[Source texts of formatted documents]
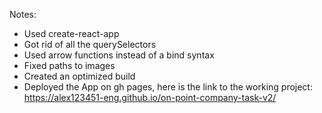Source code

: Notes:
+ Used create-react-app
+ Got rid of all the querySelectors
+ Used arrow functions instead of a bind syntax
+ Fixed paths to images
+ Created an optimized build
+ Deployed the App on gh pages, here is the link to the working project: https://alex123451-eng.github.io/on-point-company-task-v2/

...

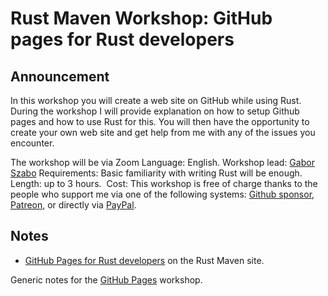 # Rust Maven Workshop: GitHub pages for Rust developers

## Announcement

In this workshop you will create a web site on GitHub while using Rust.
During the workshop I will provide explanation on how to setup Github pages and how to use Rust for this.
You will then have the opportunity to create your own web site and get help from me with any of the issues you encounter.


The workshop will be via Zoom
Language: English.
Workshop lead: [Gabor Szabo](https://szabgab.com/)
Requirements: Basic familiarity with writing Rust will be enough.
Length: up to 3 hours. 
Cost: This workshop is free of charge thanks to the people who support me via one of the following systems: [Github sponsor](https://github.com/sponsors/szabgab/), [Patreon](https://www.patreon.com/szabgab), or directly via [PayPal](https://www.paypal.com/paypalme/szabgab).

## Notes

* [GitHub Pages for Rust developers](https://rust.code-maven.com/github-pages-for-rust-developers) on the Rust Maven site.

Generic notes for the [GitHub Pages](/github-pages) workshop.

**What you should do**:
Starting at the line above that contains "Source code", transcribe every line exactly through the line that contains "Deployed the App", including that last one, and skip the pictures.

**Exercise output**:
Source code

: Notes:
+ Used create-react-app
+ Got rid of all the querySelectors
+ Used arrow functions instead of a bind syntax
+ Fixed paths to images
+ Created an optimized build
+ Deployed the App on gh pages, here is the link to the working project: https://alex123451-eng.github.io/on-point-company-task-v2/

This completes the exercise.